## WHAT YOU NEED TO DO
Every line below from the one with "should be noted" through the one with "the GraphQL schema." should be retyped exactly, both ends included; no other lines and no pictures.

## Records excerpted from a collection
BEGIN
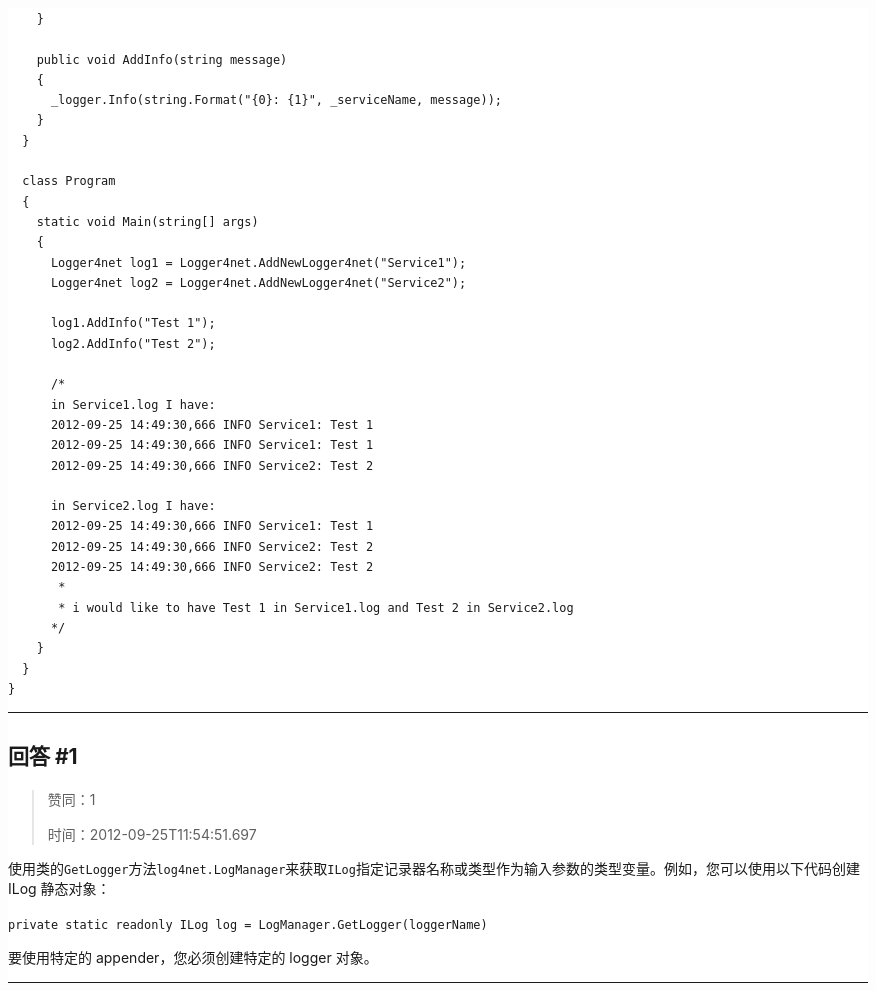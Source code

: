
 ```
    }

    public void AddInfo(string message)
    {
      _logger.Info(string.Format("{0}: {1}", _serviceName, message));
    }
  }

  class Program
  {
    static void Main(string[] args)
    {
      Logger4net log1 = Logger4net.AddNewLogger4net("Service1");
      Logger4net log2 = Logger4net.AddNewLogger4net("Service2");

      log1.AddInfo("Test 1");
      log2.AddInfo("Test 2");

      /*
      in Service1.log I have:
      2012-09-25 14:49:30,666 INFO Service1: Test 1
      2012-09-25 14:49:30,666 INFO Service1: Test 1
      2012-09-25 14:49:30,666 INFO Service2: Test 2

      in Service2.log I have:
      2012-09-25 14:49:30,666 INFO Service1: Test 1
      2012-09-25 14:49:30,666 INFO Service2: Test 2
      2012-09-25 14:49:30,666 INFO Service2: Test 2
       * 
       * i would like to have Test 1 in Service1.log and Test 2 in Service2.log 
      */
    }
  }
} 
```

* * *

## 回答 #1

> 赞同：1
> 
> 时间：2012-09-25T11:54:51.697

使用类的`GetLogger`方法`log4net.LogManager`来获取`ILog`指定记录器名称或类型作为输入参数的类型变量。例如，您可以使用以下代码创建 ILog 静态对象：

```
private static readonly ILog log = LogManager.GetLogger(loggerName) 
```

要使用特定的 appender，您必须创建特定的 logger 对象。

* * *

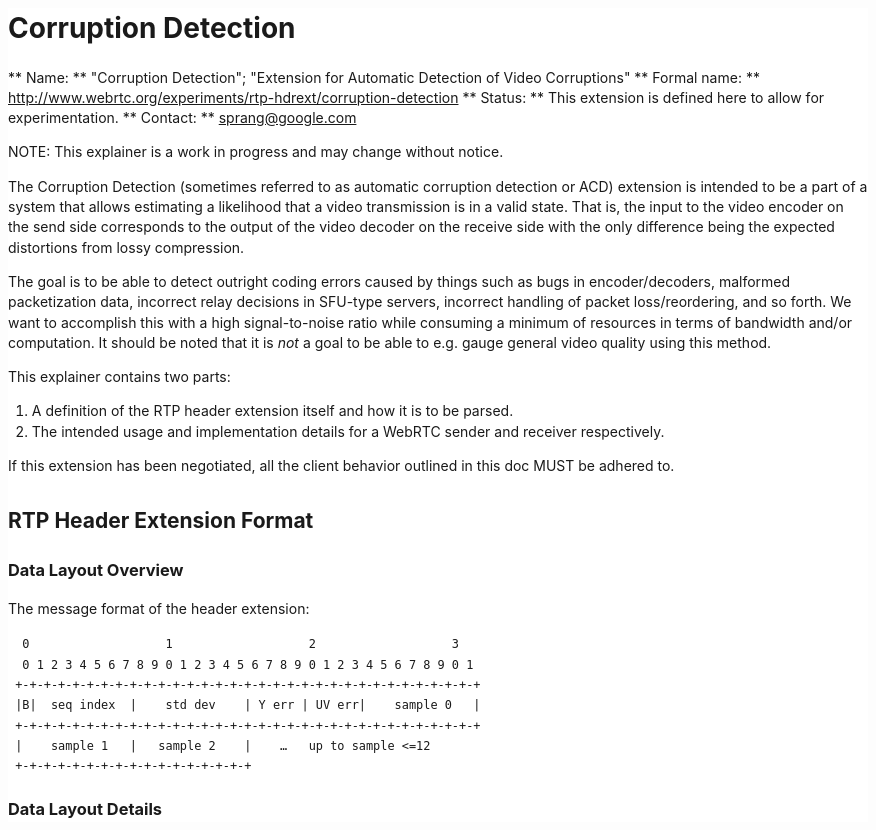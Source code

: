 # Corruption Detection

** Name: **
"Corruption Detection"; "Extension for Automatic Detection of Video Corruptions"
** Formal name: **
<http://www.webrtc.org/experiments/rtp-hdrext/corruption-detection>
** Status: ** This extension is defined here to allow for experimentation.
** Contact: ** <sprang@google.com>

NOTE: This explainer is a work in progress and may change without notice.

The Corruption Detection (sometimes referred to as automatic corruption
detection or ACD) extension is intended to be a part of a system that allows
estimating a likelihood that a video transmission is in a valid state. That is,
the input to the video encoder on the send side corresponds to the output of the
video decoder on the receive side with the only difference being the expected
distortions from lossy compression. 

The goal is to be able to detect outright coding errors caused by things such as
bugs in encoder/decoders, malformed packetization data, incorrect relay
decisions in SFU-type servers, incorrect handling of packet loss/reordering, and
so forth. We want to accomplish this with a high signal-to-noise ratio while
consuming a minimum of resources in terms of bandwidth and/or computation. It
should be noted that it is _not_ a goal to be able to e.g. gauge general video
quality using this method.

This explainer contains two parts:

1) A definition of the RTP header extension itself and how it is to be parsed.
2) The intended usage and implementation details for a WebRTC sender and
   receiver respectively.

If this extension has been negotiated, all the client behavior outlined in this
doc MUST be adhered to.

## RTP Header Extension Format

### Data Layout Overview

The message format of the header extension:

      0                   1                   2                   3
      0 1 2 3 4 5 6 7 8 9 0 1 2 3 4 5 6 7 8 9 0 1 2 3 4 5 6 7 8 9 0 1
     +-+-+-+-+-+-+-+-+-+-+-+-+-+-+-+-+-+-+-+-+-+-+-+-+-+-+-+-+-+-+-+-+
     |B|  seq index  |    std dev    | Y err | UV err|    sample 0   |
     +-+-+-+-+-+-+-+-+-+-+-+-+-+-+-+-+-+-+-+-+-+-+-+-+-+-+-+-+-+-+-+-+
     |    sample 1   |   sample 2    |    …   up to sample <=12
     +-+-+-+-+-+-+-+-+-+-+-+-+-+-+-+-+

### Data Layout Details
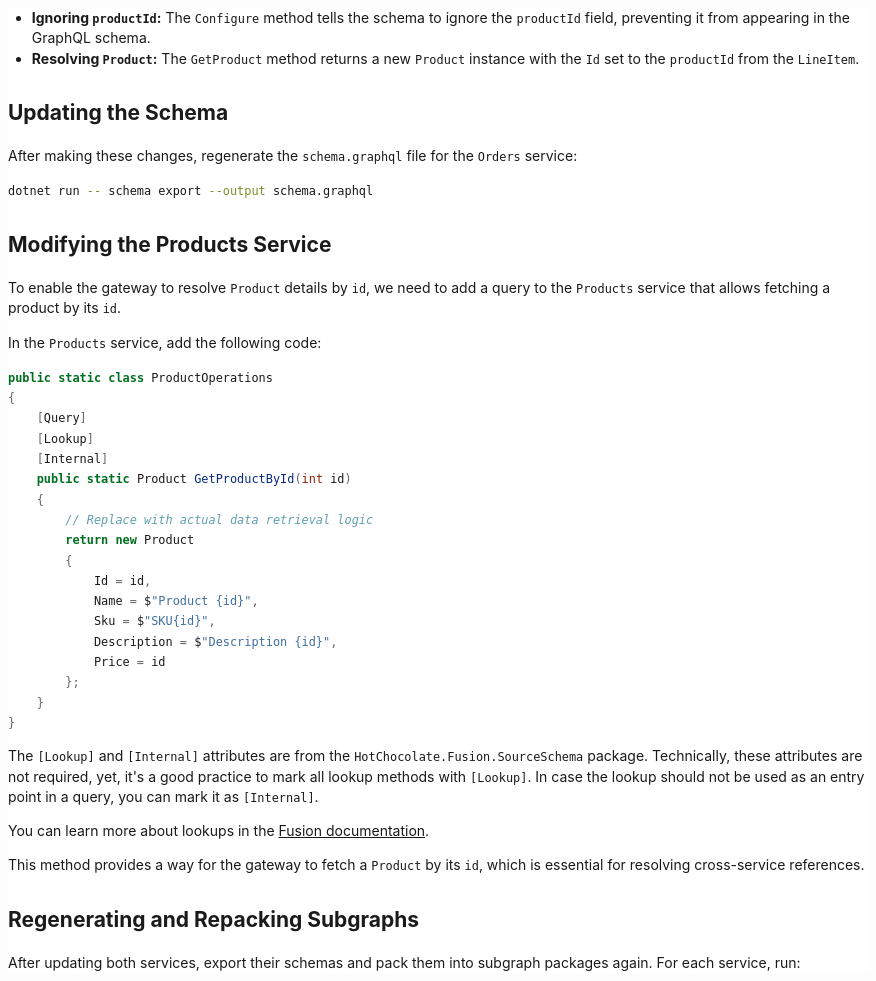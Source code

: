 - **Ignoring `productId`:** The `Configure` method tells the schema to ignore the `productId` field, preventing it from appearing in the GraphQL schema.
- **Resolving `Product`:** The `GetProduct` method returns a new `Product` instance with the `Id` set to the `productId` from the `LineItem`.

## Updating the Schema

After making these changes, regenerate the `schema.graphql` file for the `Orders` service:

```bash
dotnet run -- schema export --output schema.graphql
```

## Modifying the Products Service

To enable the gateway to resolve `Product` details by `id`, we need to add a query to the `Products` service that allows fetching a product by its `id`.

In the `Products` service, add the following code:

```csharp
public static class ProductOperations
{
    [Query]
    [Lookup]
    [Internal]
    public static Product GetProductById(int id)
    {
        // Replace with actual data retrieval logic
        return new Product
        {
            Id = id,
            Name = $"Product {id}",
            Sku = $"SKU{id}",
            Description = $"Description {id}",
            Price = id
        };
    }
}
```

The `[Lookup]` and `[Internal]` attributes are from the `HotChocolate.Fusion.SourceSchema` package. Technically, these attributes are not required, yet, it's a good practice to mark all lookup methods with `[Lookup]`. In case the lookup should not be used as an entry point in a query, you can mark it as `[Internal]`.

You can learn more about lookups in the [Fusion documentation](/docs/fusion/v15/lookups).

This method provides a way for the gateway to fetch a `Product` by its `id`, which is essential for resolving cross-service references.

## Regenerating and Repacking Subgraphs

After updating both services, export their schemas and pack them into subgraph packages again. For each service, run:
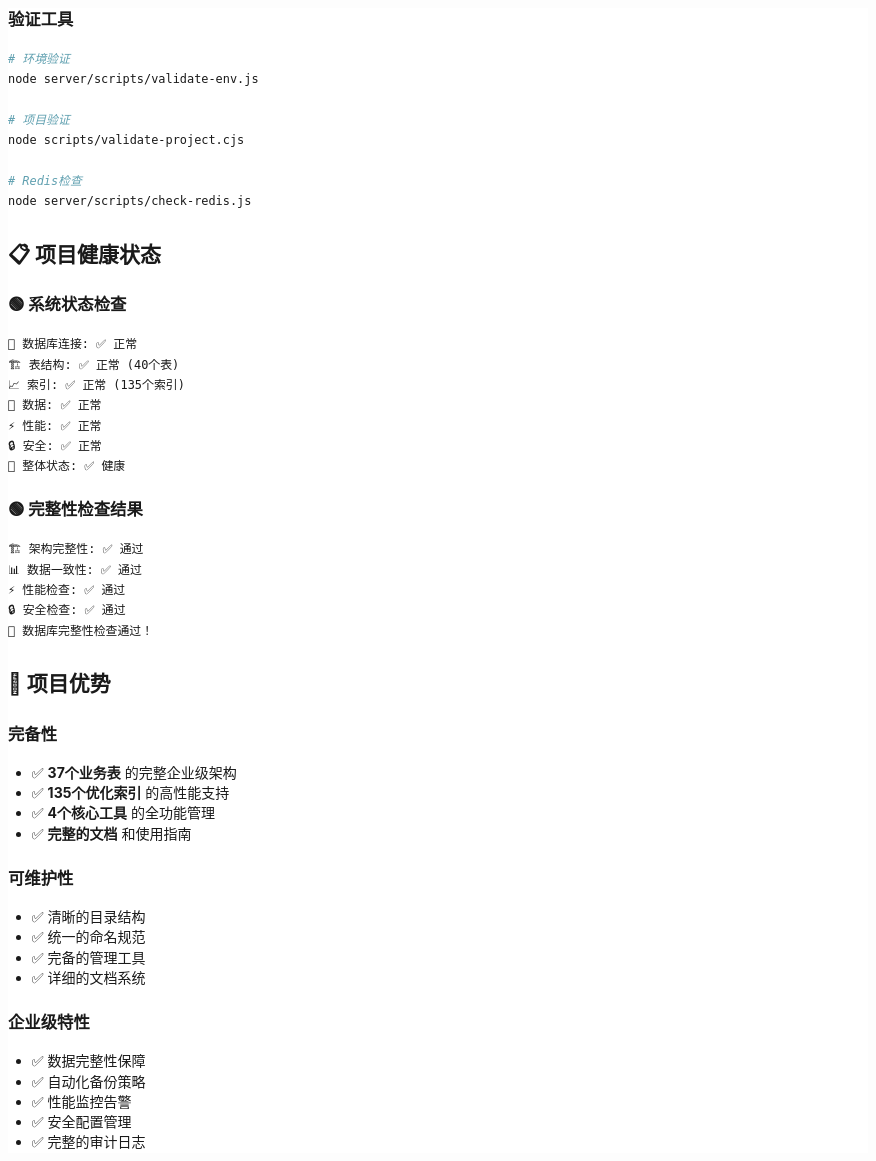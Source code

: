 ### 验证工具
```bash
# 环境验证
node server/scripts/validate-env.js

# 项目验证
node scripts/validate-project.cjs

# Redis检查
node server/scripts/check-redis.js
```

## 📋 项目健康状态

### 🟢 系统状态检查
```
🔌 数据库连接: ✅ 正常
🏗️ 表结构: ✅ 正常 (40个表)
📈 索引: ✅ 正常 (135个索引)
📝 数据: ✅ 正常
⚡ 性能: ✅ 正常
🔒 安全: ✅ 正常
🎯 整体状态: ✅ 健康
```

### 🟢 完整性检查结果
```
🏗️ 架构完整性: ✅ 通过
📊 数据一致性: ✅ 通过
⚡ 性能检查: ✅ 通过
🔒 安全检查: ✅ 通过
🎉 数据库完整性检查通过！
```

## 🎯 项目优势

### 完备性
- ✅ **37个业务表** 的完整企业级架构
- ✅ **135个优化索引** 的高性能支持
- ✅ **4个核心工具** 的全功能管理
- ✅ **完整的文档** 和使用指南

### 可维护性
- ✅ 清晰的目录结构
- ✅ 统一的命名规范
- ✅ 完备的管理工具
- ✅ 详细的文档系统

### 企业级特性
- ✅ 数据完整性保障
- ✅ 自动化备份策略
- ✅ 性能监控告警
- ✅ 安全配置管理
- ✅ 完整的审计日志
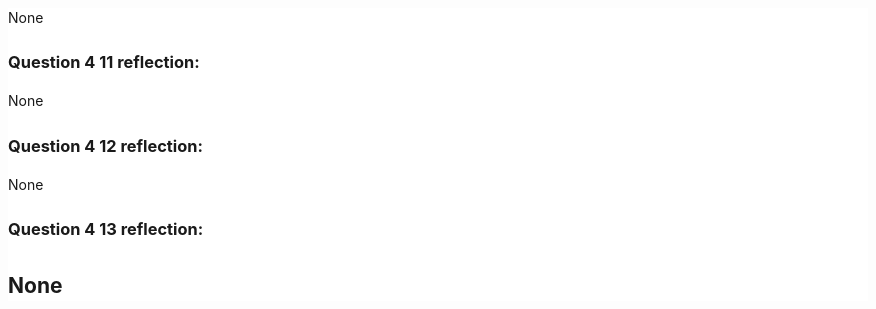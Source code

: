 None
### Question 4 11 reflection:
None
### Question 4 12 reflection:
None
### Question 4 13 reflection:
None
---
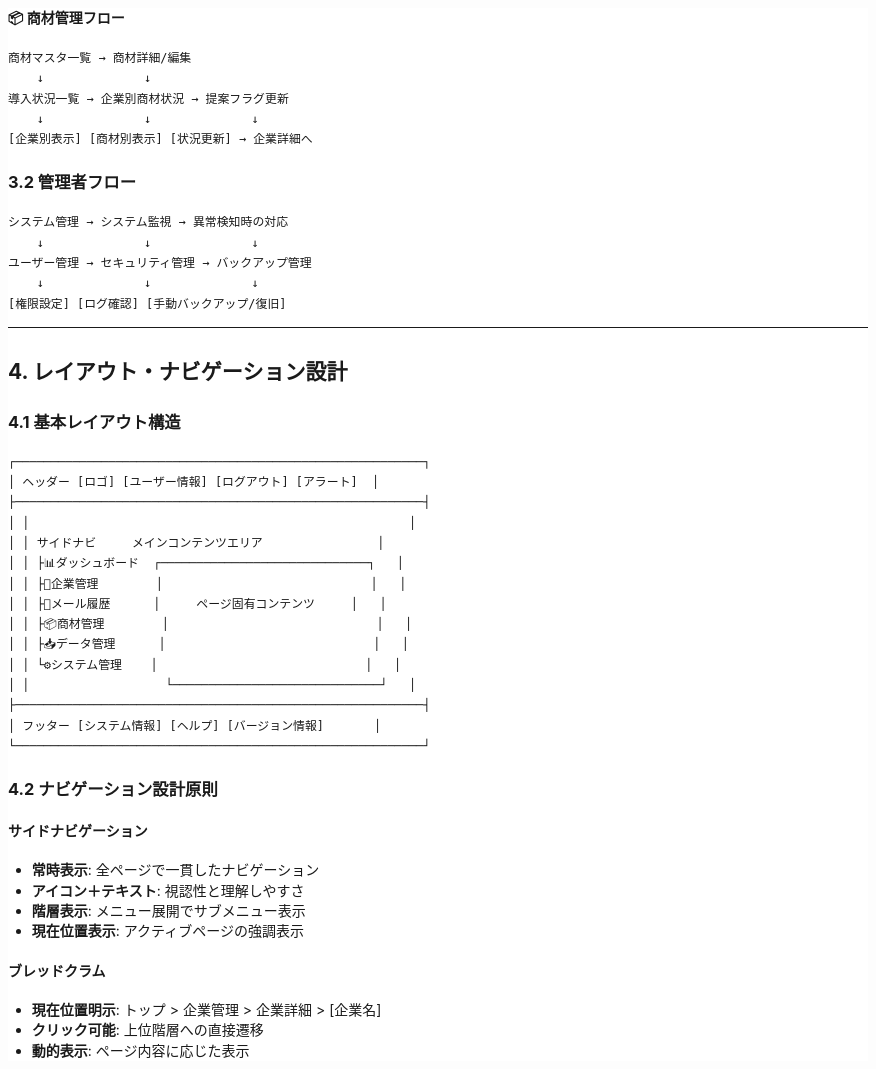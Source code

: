 #### 📦 商材管理フロー
```
商材マスタ一覧 → 商材詳細/編集
    ↓              ↓
導入状況一覧 → 企業別商材状況 → 提案フラグ更新
    ↓              ↓              ↓
[企業別表示] [商材別表示] [状況更新] → 企業詳細へ
```

### 3.2 管理者フロー
```
システム管理 → システム監視 → 異常検知時の対応
    ↓              ↓              ↓
ユーザー管理 → セキュリティ管理 → バックアップ管理
    ↓              ↓              ↓
[権限設定] [ログ確認] [手動バックアップ/復旧]
```

---

## 4. レイアウト・ナビゲーション設計

### 4.1 基本レイアウト構造
```
┌─────────────────────────────────────────────────────────┐
│ ヘッダー [ロゴ] [ユーザー情報] [ログアウト] [アラート]  │
├─────────────────────────────────────────────────────────┤
│ │                                                     │
│ │ サイドナビ     メインコンテンツエリア                │
│ │ ├📊ダッシュボード  ┌─────────────────────────────┐   │
│ │ ├🏢企業管理        │                             │   │
│ │ ├📧メール履歴      │     ページ固有コンテンツ     │   │
│ │ ├📦商材管理        │                             │   │
│ │ ├📥データ管理      │                             │   │
│ │ └⚙️システム管理    │                             │   │
│ │                   └─────────────────────────────┘   │
├─────────────────────────────────────────────────────────┤
│ フッター [システム情報] [ヘルプ] [バージョン情報]       │
└─────────────────────────────────────────────────────────┘
```

### 4.2 ナビゲーション設計原則

#### サイドナビゲーション
- **常時表示**: 全ページで一貫したナビゲーション
- **アイコン＋テキスト**: 視認性と理解しやすさ
- **階層表示**: メニュー展開でサブメニュー表示
- **現在位置表示**: アクティブページの強調表示

#### ブレッドクラム
- **現在位置明示**: トップ > 企業管理 > 企業詳細 > [企業名]
- **クリック可能**: 上位階層への直接遷移
- **動的表示**: ページ内容に応じた表示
END
## EXERCISE OUTPUT
should be noted that it is _not_ a goal to be able to e.g. gauge general video
quality using this method.

This explainer contains two parts:

1) A definition of the RTP header extension itself and how it is to be parsed.
2) The intended usage and implementation details for a WebRTC sender and
   receiver respectively.

If this extension has been negotiated, all the client behavior outlined in this
doc MUST be adhered to.

## RTP Header Extension Format

### Data Layout Overview

The message format of the header extension:

      0                   1                   2                   3
      0 1 2 3 4 5 6 7 8 9 0 1 2 3 4 5 6 7 8 9 0 1 2 3 4 5 6 7 8 9 0 1
     +-+-+-+-+-+-+-+-+-+-+-+-+-+-+-+-+-+-+-+-+-+-+-+-+-+-+-+-+-+-+-+-+
     |B|  seq index  |    std dev    | Y err | UV err|    sample 0   |
     +-+-+-+-+-+-+-+-+-+-+-+-+-+-+-+-+-+-+-+-+-+-+-+-+-+-+-+-+-+-+-+-+
     |    sample 1   |   sample 2    |    …   up to sample <=12
     +-+-+-+-+-+-+-+-+-+-+-+-+-+-+-+-+

### Data Layout Details
Source code

: - **Ignoring `productId`:** The `Configure` method tells the schema to ignore the `productId` field, preventing it from appearing in the GraphQL schema.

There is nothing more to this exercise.